___ Data for review
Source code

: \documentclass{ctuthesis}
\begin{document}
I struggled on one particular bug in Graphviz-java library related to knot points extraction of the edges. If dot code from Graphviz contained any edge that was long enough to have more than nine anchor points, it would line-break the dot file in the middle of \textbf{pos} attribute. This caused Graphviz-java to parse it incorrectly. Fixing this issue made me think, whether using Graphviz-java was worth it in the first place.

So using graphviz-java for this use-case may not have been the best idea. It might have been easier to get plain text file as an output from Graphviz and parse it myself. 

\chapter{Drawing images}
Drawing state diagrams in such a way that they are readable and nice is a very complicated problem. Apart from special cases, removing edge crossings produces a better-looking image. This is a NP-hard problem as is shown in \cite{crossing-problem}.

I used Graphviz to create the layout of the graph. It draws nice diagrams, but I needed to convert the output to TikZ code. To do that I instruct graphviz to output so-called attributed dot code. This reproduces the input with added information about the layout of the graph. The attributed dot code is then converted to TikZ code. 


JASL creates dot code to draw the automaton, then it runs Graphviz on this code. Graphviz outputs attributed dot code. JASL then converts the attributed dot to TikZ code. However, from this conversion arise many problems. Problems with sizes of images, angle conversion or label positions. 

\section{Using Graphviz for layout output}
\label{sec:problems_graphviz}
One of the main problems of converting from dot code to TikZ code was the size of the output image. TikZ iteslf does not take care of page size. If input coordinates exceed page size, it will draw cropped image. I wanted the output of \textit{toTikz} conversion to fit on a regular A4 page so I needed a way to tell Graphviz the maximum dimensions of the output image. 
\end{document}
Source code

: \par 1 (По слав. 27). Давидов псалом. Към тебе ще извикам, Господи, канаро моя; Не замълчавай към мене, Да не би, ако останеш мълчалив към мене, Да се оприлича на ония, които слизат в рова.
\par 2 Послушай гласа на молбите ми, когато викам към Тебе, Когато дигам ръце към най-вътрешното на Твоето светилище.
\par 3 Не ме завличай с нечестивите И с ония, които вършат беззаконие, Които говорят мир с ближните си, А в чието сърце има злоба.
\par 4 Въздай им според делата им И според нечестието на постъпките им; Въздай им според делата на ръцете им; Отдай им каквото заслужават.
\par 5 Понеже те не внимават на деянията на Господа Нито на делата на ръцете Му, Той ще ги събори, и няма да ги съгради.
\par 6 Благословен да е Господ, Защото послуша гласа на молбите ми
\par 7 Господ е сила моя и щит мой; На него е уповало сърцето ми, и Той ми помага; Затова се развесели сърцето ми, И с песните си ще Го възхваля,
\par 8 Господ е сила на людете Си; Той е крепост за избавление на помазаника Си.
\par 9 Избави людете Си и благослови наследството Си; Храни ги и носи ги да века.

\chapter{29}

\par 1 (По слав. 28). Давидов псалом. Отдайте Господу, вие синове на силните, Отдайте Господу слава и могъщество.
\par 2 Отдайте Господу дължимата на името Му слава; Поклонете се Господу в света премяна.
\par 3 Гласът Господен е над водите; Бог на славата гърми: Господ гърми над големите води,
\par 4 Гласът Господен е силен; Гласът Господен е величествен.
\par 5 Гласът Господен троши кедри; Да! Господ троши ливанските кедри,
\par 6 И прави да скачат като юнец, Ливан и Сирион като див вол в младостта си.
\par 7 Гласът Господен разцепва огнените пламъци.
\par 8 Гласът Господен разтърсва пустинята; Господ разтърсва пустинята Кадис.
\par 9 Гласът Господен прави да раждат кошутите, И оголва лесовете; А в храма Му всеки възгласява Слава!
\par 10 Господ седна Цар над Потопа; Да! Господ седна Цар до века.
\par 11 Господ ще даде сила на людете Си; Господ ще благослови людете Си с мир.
______
Restate the records above word for word.

Source code

: \documentclass{ctuthesis}
\begin{document}
I struggled on one particular bug in Graphviz-java library related to knot points extraction of the edges. If dot code from Graphviz contained any edge that was long enough to have more than nine anchor points, it would line-break the dot file in the middle of \textbf{pos} attribute. This caused Graphviz-java to parse it incorrectly. Fixing this issue made me think, whether using Graphviz-java was worth it in the first place.

So using graphviz-java for this use-case may not have been the best idea. It might have been easier to get plain text file as an output from Graphviz and parse it myself. 

\chapter{Drawing images}
Drawing state diagrams in such a way that they are readable and nice is a very complicated problem. Apart from special cases, removing edge crossings produces a better-looking image. This is a NP-hard problem as is shown in \cite{crossing-problem}.

I used Graphviz to create the layout of the graph. It draws nice diagrams, but I needed to convert the output to TikZ code. To do that I instruct graphviz to output so-called attributed dot code. This reproduces the input with added information about the layout of the graph. The attributed dot code is then converted to TikZ code. 


JASL creates dot code to draw the automaton, then it runs Graphviz on this code. Graphviz outputs attributed dot code. JASL then converts the attributed dot to TikZ code. However, from this conversion arise many problems. Problems with sizes of images, angle conversion or label positions. 

\section{Using Graphviz for layout output}
\label{sec:problems_graphviz}
One of the main problems of converting from dot code to TikZ code was the size of the output image. TikZ iteslf does not take care of page size. If input coordinates exceed page size, it will draw cropped image. I wanted the output of \textit{toTikz} conversion to fit on a regular A4 page so I needed a way to tell Graphviz the maximum dimensions of the output image. 
\end{document}
Source code

: \par 1 (По слав. 27). Давидов псалом. Към тебе ще извикам, Господи, канаро моя; Не замълчавай към мене, Да не би, ако останеш мълчалив към мене, Да се оприлича на ония, които слизат в рова.
\par 2 Послушай гласа на молбите ми, когато викам към Тебе, Когато дигам ръце към най-вътрешното на Твоето светилище.
\par 3 Не ме завличай с нечестивите И с ония, които вършат беззаконие, Които говорят мир с ближните си, А в чието сърце има злоба.
\par 4 Въздай им според делата им И според нечестието на постъпките им; Въздай им според делата на ръцете им; Отдай им каквото заслужават.
\par 5 Понеже те не внимават на деянията на Господа Нито на делата на ръцете Му, Той ще ги събори, и няма да ги съгради.
\par 6 Благословен да е Господ, Защото послуша гласа на молбите ми
\par 7 Господ е сила моя и щит мой; На него е уповало сърцето ми, и Той ми помага; Затова се развесели сърцето ми, И с песните си ще Го възхваля,
\par 8 Господ е сила на людете Си; Той е крепост за избавление на помазаника Си.
\par 9 Избави людете Си и благослови наследството Си; Храни ги и носи ги да века.

\chapter{29}

\par 1 (По слав. 28). Давидов псалом. Отдайте Господу, вие синове на силните, Отдайте Господу слава и могъщество.
\par 2 Отдайте Господу дължимата на името Му слава; Поклонете се Господу в света премяна.
\par 3 Гласът Господен е над водите; Бог на славата гърми: Господ гърми над големите води,
\par 4 Гласът Господен е силен; Гласът Господен е величествен.
\par 5 Гласът Господен троши кедри; Да! Господ троши ливанските кедри,
\par 6 И прави да скачат като юнец, Ливан и Сирион като див вол в младостта си.
\par 7 Гласът Господен разцепва огнените пламъци.
\par 8 Гласът Господен разтърсва пустинята; Господ разтърсва пустинята Кадис.
\par 9 Гласът Господен прави да раждат кошутите, И оголва лесовете; А в храма Му всеки възгласява Слава!
\par 10 Господ седна Цар над Потопа; Да! Господ седна Цар до века.
\par 11 Господ ще даде сила на людете Си; Господ ще благослови людете Си с мир.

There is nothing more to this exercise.